Extracted records:
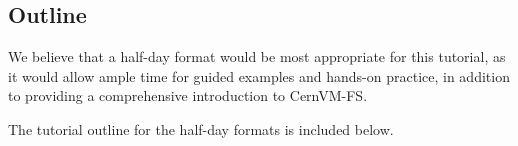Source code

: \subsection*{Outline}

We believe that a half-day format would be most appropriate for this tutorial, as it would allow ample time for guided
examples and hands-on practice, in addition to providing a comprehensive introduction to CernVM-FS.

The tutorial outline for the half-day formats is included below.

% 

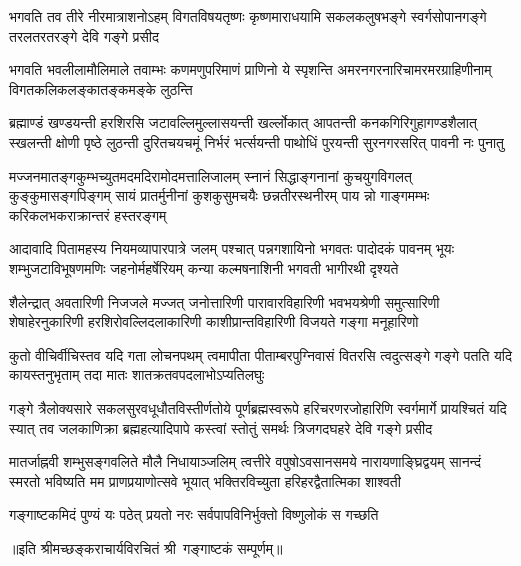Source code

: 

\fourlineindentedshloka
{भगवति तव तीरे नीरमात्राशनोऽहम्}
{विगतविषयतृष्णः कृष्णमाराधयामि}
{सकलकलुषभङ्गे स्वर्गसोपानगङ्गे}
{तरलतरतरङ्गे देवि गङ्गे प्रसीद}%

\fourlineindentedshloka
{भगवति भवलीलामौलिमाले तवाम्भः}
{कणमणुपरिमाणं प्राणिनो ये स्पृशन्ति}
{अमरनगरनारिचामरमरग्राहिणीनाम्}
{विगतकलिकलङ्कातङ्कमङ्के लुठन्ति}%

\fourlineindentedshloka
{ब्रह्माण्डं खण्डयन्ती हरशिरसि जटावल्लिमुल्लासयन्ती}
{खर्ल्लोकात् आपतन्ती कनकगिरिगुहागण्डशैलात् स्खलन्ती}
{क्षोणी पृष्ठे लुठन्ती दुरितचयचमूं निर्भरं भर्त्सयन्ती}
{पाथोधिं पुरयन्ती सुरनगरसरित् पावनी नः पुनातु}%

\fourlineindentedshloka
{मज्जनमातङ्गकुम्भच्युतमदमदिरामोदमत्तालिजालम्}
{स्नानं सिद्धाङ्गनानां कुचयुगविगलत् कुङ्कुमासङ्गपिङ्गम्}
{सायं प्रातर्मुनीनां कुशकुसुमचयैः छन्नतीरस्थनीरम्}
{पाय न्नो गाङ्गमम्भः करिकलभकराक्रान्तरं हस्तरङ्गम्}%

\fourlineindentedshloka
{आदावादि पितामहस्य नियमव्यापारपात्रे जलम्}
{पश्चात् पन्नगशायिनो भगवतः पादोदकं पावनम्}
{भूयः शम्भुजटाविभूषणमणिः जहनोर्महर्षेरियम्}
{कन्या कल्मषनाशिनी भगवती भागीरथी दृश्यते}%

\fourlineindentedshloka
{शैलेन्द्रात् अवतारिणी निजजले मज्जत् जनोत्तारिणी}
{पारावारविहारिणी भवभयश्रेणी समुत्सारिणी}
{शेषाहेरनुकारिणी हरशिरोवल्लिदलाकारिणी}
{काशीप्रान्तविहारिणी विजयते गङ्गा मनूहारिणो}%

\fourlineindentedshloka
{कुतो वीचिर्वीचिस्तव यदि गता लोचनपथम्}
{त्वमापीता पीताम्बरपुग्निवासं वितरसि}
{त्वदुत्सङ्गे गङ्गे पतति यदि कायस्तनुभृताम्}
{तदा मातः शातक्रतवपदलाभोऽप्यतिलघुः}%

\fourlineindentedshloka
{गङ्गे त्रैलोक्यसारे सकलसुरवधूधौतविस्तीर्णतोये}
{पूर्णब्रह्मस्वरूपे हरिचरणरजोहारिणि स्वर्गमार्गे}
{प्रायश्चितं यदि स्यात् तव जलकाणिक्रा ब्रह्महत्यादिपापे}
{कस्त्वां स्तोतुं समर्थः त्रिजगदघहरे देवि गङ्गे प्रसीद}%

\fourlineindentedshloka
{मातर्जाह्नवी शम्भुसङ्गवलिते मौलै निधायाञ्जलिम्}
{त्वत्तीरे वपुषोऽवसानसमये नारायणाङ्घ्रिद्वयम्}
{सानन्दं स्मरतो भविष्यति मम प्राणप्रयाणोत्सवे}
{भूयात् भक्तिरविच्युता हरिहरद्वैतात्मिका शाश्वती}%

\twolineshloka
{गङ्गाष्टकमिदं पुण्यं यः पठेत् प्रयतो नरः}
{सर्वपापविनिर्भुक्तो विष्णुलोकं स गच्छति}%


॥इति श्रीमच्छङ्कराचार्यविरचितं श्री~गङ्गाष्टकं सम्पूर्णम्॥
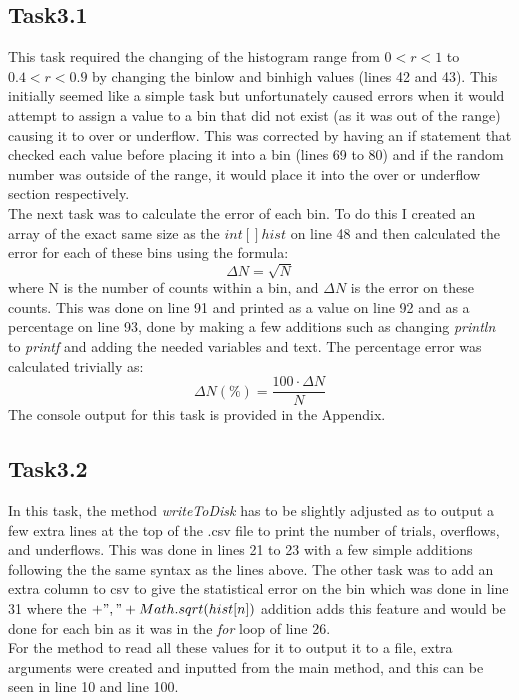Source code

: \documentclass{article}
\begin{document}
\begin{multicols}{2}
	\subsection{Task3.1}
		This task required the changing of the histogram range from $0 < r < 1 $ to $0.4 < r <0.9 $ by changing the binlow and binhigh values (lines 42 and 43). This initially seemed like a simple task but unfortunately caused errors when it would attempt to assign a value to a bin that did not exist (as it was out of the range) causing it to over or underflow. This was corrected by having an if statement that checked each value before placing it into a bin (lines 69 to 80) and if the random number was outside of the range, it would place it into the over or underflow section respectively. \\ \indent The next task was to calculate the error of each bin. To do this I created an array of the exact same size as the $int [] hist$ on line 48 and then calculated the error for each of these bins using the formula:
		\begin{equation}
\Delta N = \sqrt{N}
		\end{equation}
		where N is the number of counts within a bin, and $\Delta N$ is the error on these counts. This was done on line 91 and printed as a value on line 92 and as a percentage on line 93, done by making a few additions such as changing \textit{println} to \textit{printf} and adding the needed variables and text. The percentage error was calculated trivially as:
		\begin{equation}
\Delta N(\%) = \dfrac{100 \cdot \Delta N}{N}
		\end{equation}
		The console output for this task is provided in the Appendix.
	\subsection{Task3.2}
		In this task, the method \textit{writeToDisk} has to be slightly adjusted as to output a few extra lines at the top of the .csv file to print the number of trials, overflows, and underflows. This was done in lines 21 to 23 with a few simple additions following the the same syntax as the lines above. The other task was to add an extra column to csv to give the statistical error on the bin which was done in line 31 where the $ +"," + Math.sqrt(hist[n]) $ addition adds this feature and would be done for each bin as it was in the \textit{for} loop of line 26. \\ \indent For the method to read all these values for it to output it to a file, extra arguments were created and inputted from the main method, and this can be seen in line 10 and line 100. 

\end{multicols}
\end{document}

To do: Keeping the pictures out, print the entries above exactly as written.

Output below:
Source code

: \subsection*{Outline}

We believe that a half-day format would be most appropriate for this tutorial, as it would allow ample time for guided
examples and hands-on practice, in addition to providing a comprehensive introduction to CernVM-FS.

The tutorial outline for the half-day formats is included below.

% 

Source code

: 

\fourlineindentedshloka
{भगवति तव तीरे नीरमात्राशनोऽहम्}
{विगतविषयतृष्णः कृष्णमाराधयामि}
{सकलकलुषभङ्गे स्वर्गसोपानगङ्गे}
{तरलतरतरङ्गे देवि गङ्गे प्रसीद}%

\fourlineindentedshloka
{भगवति भवलीलामौलिमाले तवाम्भः}
{कणमणुपरिमाणं प्राणिनो ये स्पृशन्ति}
{अमरनगरनारिचामरमरग्राहिणीनाम्}
{विगतकलिकलङ्कातङ्कमङ्के लुठन्ति}%

\fourlineindentedshloka
{ब्रह्माण्डं खण्डयन्ती हरशिरसि जटावल्लिमुल्लासयन्ती}
{खर्ल्लोकात् आपतन्ती कनकगिरिगुहागण्डशैलात् स्खलन्ती}
{क्षोणी पृष्ठे लुठन्ती दुरितचयचमूं निर्भरं भर्त्सयन्ती}
{पाथोधिं पुरयन्ती सुरनगरसरित् पावनी नः पुनातु}%

\fourlineindentedshloka
{मज्जनमातङ्गकुम्भच्युतमदमदिरामोदमत्तालिजालम्}
{स्नानं सिद्धाङ्गनानां कुचयुगविगलत् कुङ्कुमासङ्गपिङ्गम्}
{सायं प्रातर्मुनीनां कुशकुसुमचयैः छन्नतीरस्थनीरम्}
{पाय न्नो गाङ्गमम्भः करिकलभकराक्रान्तरं हस्तरङ्गम्}%

\fourlineindentedshloka
{आदावादि पितामहस्य नियमव्यापारपात्रे जलम्}
{पश्चात् पन्नगशायिनो भगवतः पादोदकं पावनम्}
{भूयः शम्भुजटाविभूषणमणिः जहनोर्महर्षेरियम्}
{कन्या कल्मषनाशिनी भगवती भागीरथी दृश्यते}%

\fourlineindentedshloka
{शैलेन्द्रात् अवतारिणी निजजले मज्जत् जनोत्तारिणी}
{पारावारविहारिणी भवभयश्रेणी समुत्सारिणी}
{शेषाहेरनुकारिणी हरशिरोवल्लिदलाकारिणी}
{काशीप्रान्तविहारिणी विजयते गङ्गा मनूहारिणो}%

\fourlineindentedshloka
{कुतो वीचिर्वीचिस्तव यदि गता लोचनपथम्}
{त्वमापीता पीताम्बरपुग्निवासं वितरसि}
{त्वदुत्सङ्गे गङ्गे पतति यदि कायस्तनुभृताम्}
{तदा मातः शातक्रतवपदलाभोऽप्यतिलघुः}%

\fourlineindentedshloka
{गङ्गे त्रैलोक्यसारे सकलसुरवधूधौतविस्तीर्णतोये}
{पूर्णब्रह्मस्वरूपे हरिचरणरजोहारिणि स्वर्गमार्गे}
{प्रायश्चितं यदि स्यात् तव जलकाणिक्रा ब्रह्महत्यादिपापे}
{कस्त्वां स्तोतुं समर्थः त्रिजगदघहरे देवि गङ्गे प्रसीद}%

\fourlineindentedshloka
{मातर्जाह्नवी शम्भुसङ्गवलिते मौलै निधायाञ्जलिम्}
{त्वत्तीरे वपुषोऽवसानसमये नारायणाङ्घ्रिद्वयम्}
{सानन्दं स्मरतो भविष्यति मम प्राणप्रयाणोत्सवे}
{भूयात् भक्तिरविच्युता हरिहरद्वैतात्मिका शाश्वती}%

\twolineshloka
{गङ्गाष्टकमिदं पुण्यं यः पठेत् प्रयतो नरः}
{सर्वपापविनिर्भुक्तो विष्णुलोकं स गच्छति}%


॥इति श्रीमच्छङ्कराचार्यविरचितं श्री~गङ्गाष्टकं सम्पूर्णम्॥
Source code

: \documentclass{article}
\begin{document}
\begin{multicols}{2}
	\subsection{Task3.1}
		This task required the changing of the histogram range from $0 < r < 1 $ to $0.4 < r <0.9 $ by changing the binlow and binhigh values (lines 42 and 43). This initially seemed like a simple task but unfortunately caused errors when it would attempt to assign a value to a bin that did not exist (as it was out of the range) causing it to over or underflow. This was corrected by having an if statement that checked each value before placing it into a bin (lines 69 to 80) and if the random number was outside of the range, it would place it into the over or underflow section respectively. \\ \indent The next task was to calculate the error of each bin. To do this I created an array of the exact same size as the $int [] hist$ on line 48 and then calculated the error for each of these bins using the formula:
		\begin{equation}
\Delta N = \sqrt{N}
		\end{equation}
		where N is the number of counts within a bin, and $\Delta N$ is the error on these counts. This was done on line 91 and printed as a value on line 92 and as a percentage on line 93, done by making a few additions such as changing \textit{println} to \textit{printf} and adding the needed variables and text. The percentage error was calculated trivially as:
		\begin{equation}
\Delta N(\%) = \dfrac{100 \cdot \Delta N}{N}
		\end{equation}
		The console output for this task is provided in the Appendix.
	\subsection{Task3.2}
		In this task, the method \textit{writeToDisk} has to be slightly adjusted as to output a few extra lines at the top of the .csv file to print the number of trials, overflows, and underflows. This was done in lines 21 to 23 with a few simple additions following the the same syntax as the lines above. The other task was to add an extra column to csv to give the statistical error on the bin which was done in line 31 where the $ +"," + Math.sqrt(hist[n]) $ addition adds this feature and would be done for each bin as it was in the \textit{for} loop of line 26. \\ \indent For the method to read all these values for it to output it to a file, extra arguments were created and inputted from the main method, and this can be seen in line 10 and line 100. 

\end{multicols}
\end{document}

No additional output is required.